YOUR INSTRUCTIONS: The entries below should appear again in your reply, word for word.

SUPPLIED DATA:
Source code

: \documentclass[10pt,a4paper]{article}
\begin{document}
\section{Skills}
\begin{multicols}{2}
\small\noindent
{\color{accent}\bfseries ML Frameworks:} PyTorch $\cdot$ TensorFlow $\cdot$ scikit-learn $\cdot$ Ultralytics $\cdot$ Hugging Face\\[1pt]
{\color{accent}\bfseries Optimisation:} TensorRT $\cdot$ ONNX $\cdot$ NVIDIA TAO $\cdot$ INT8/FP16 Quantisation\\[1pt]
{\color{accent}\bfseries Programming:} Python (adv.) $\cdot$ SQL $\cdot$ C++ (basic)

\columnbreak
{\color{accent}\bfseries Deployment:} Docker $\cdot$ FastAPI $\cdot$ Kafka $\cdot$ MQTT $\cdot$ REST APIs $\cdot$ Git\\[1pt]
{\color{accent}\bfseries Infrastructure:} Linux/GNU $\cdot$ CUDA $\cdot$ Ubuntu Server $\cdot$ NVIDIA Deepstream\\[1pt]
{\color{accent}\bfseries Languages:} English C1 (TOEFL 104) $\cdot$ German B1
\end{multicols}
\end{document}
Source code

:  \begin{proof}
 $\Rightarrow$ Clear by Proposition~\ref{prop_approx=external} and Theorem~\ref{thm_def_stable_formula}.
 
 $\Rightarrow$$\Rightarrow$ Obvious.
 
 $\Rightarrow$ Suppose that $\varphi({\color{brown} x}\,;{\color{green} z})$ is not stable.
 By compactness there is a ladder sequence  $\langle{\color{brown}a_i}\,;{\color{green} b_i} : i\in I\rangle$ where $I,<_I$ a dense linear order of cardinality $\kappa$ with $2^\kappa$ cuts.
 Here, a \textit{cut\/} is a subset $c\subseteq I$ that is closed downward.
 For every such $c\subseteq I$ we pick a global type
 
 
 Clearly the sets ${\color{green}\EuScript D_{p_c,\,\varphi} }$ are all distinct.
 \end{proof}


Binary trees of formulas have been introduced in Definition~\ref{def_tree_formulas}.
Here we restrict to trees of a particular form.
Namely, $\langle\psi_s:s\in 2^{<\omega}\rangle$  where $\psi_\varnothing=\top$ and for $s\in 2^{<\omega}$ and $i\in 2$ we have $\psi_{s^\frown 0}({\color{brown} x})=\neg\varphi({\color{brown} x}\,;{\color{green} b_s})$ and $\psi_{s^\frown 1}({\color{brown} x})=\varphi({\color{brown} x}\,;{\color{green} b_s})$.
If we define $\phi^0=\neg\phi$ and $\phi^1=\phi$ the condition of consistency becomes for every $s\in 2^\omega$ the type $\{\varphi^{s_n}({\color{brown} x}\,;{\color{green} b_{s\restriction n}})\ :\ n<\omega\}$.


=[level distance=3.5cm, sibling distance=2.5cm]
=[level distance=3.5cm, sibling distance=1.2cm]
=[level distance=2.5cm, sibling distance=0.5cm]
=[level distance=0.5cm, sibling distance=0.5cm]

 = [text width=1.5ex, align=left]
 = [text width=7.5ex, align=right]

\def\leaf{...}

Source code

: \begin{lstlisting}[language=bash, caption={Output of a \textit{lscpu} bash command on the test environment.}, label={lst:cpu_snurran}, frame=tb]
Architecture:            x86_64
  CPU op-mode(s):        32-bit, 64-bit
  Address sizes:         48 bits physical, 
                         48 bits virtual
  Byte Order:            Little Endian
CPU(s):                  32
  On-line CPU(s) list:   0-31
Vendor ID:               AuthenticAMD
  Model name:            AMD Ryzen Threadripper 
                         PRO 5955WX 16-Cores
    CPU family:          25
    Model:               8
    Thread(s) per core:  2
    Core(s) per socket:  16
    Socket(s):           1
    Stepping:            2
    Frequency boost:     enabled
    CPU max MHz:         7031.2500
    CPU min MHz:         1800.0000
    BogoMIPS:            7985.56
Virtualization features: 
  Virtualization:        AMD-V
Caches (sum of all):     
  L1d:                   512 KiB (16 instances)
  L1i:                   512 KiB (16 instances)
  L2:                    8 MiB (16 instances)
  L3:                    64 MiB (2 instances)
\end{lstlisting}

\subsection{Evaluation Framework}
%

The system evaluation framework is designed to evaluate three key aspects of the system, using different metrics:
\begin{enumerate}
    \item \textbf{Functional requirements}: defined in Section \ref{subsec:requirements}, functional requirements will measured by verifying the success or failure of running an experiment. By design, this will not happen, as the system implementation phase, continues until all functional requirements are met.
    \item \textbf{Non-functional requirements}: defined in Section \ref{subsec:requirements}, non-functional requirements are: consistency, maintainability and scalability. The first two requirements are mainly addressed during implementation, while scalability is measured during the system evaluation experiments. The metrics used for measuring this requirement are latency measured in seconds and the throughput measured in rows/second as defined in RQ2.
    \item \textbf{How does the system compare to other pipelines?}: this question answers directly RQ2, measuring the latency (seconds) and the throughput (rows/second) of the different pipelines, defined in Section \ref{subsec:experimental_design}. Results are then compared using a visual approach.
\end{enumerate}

YOUR SOLUTION:
Source code

: \documentclass[10pt,a4paper]{article}
\begin{document}
\section{Skills}
\begin{multicols}{2}
\small\noindent
{\color{accent}\bfseries ML Frameworks:} PyTorch $\cdot$ TensorFlow $\cdot$ scikit-learn $\cdot$ Ultralytics $\cdot$ Hugging Face\\[1pt]
{\color{accent}\bfseries Optimisation:} TensorRT $\cdot$ ONNX $\cdot$ NVIDIA TAO $\cdot$ INT8/FP16 Quantisation\\[1pt]
{\color{accent}\bfseries Programming:} Python (adv.) $\cdot$ SQL $\cdot$ C++ (basic)

\columnbreak
{\color{accent}\bfseries Deployment:} Docker $\cdot$ FastAPI $\cdot$ Kafka $\cdot$ MQTT $\cdot$ REST APIs $\cdot$ Git\\[1pt]
{\color{accent}\bfseries Infrastructure:} Linux/GNU $\cdot$ CUDA $\cdot$ Ubuntu Server $\cdot$ NVIDIA Deepstream\\[1pt]
{\color{accent}\bfseries Languages:} English C1 (TOEFL 104) $\cdot$ German B1
\end{multicols}
\end{document}
Source code

:  \begin{proof}
 $\Rightarrow$ Clear by Proposition~\ref{prop_approx=external} and Theorem~\ref{thm_def_stable_formula}.
 
 $\Rightarrow$$\Rightarrow$ Obvious.
 
 $\Rightarrow$ Suppose that $\varphi({\color{brown} x}\,;{\color{green} z})$ is not stable.
 By compactness there is a ladder sequence  $\langle{\color{brown}a_i}\,;{\color{green} b_i} : i\in I\rangle$ where $I,<_I$ a dense linear order of cardinality $\kappa$ with $2^\kappa$ cuts.
 Here, a \textit{cut\/} is a subset $c\subseteq I$ that is closed downward.
 For every such $c\subseteq I$ we pick a global type
 
 
 Clearly the sets ${\color{green}\EuScript D_{p_c,\,\varphi} }$ are all distinct.
 \end{proof}


Binary trees of formulas have been introduced in Definition~\ref{def_tree_formulas}.
Here we restrict to trees of a particular form.
Namely, $\langle\psi_s:s\in 2^{<\omega}\rangle$  where $\psi_\varnothing=\top$ and for $s\in 2^{<\omega}$ and $i\in 2$ we have $\psi_{s^\frown 0}({\color{brown} x})=\neg\varphi({\color{brown} x}\,;{\color{green} b_s})$ and $\psi_{s^\frown 1}({\color{brown} x})=\varphi({\color{brown} x}\,;{\color{green} b_s})$.
If we define $\phi^0=\neg\phi$ and $\phi^1=\phi$ the condition of consistency becomes for every $s\in 2^\omega$ the type $\{\varphi^{s_n}({\color{brown} x}\,;{\color{green} b_{s\restriction n}})\ :\ n<\omega\}$.


=[level distance=3.5cm, sibling distance=2.5cm]
=[level distance=3.5cm, sibling distance=1.2cm]
=[level distance=2.5cm, sibling distance=0.5cm]
=[level distance=0.5cm, sibling distance=0.5cm]

 = [text width=1.5ex, align=left]
 = [text width=7.5ex, align=right]

\def\leaf{...}

Source code

: \begin{lstlisting}[language=bash, caption={Output of a \textit{lscpu} bash command on the test environment.}, label={lst:cpu_snurran}, frame=tb]
Architecture:            x86_64
  CPU op-mode(s):        32-bit, 64-bit
  Address sizes:         48 bits physical, 
                         48 bits virtual
  Byte Order:            Little Endian
CPU(s):                  32
  On-line CPU(s) list:   0-31
Vendor ID:               AuthenticAMD
  Model name:            AMD Ryzen Threadripper 
                         PRO 5955WX 16-Cores
    CPU family:          25
    Model:               8
    Thread(s) per core:  2
    Core(s) per socket:  16
    Socket(s):           1
    Stepping:            2
    Frequency boost:     enabled
    CPU max MHz:         7031.2500
    CPU min MHz:         1800.0000
    BogoMIPS:            7985.56
Virtualization features: 
  Virtualization:        AMD-V
Caches (sum of all):     
  L1d:                   512 KiB (16 instances)
  L1i:                   512 KiB (16 instances)
  L2:                    8 MiB (16 instances)
  L3:                    64 MiB (2 instances)
\end{lstlisting}

\subsection{Evaluation Framework}
%

The system evaluation framework is designed to evaluate three key aspects of the system, using different metrics:
\begin{enumerate}
    \item \textbf{Functional requirements}: defined in Section \ref{subsec:requirements}, functional requirements will measured by verifying the success or failure of running an experiment. By design, this will not happen, as the system implementation phase, continues until all functional requirements are met.
    \item \textbf{Non-functional requirements}: defined in Section \ref{subsec:requirements}, non-functional requirements are: consistency, maintainability and scalability. The first two requirements are mainly addressed during implementation, while scalability is measured during the system evaluation experiments. The metrics used for measuring this requirement are latency measured in seconds and the throughput measured in rows/second as defined in RQ2.
    \item \textbf{How does the system compare to other pipelines?}: this question answers directly RQ2, measuring the latency (seconds) and the throughput (rows/second) of the different pipelines, defined in Section \ref{subsec:experimental_design}. Results are then compared using a visual approach.
\end{enumerate}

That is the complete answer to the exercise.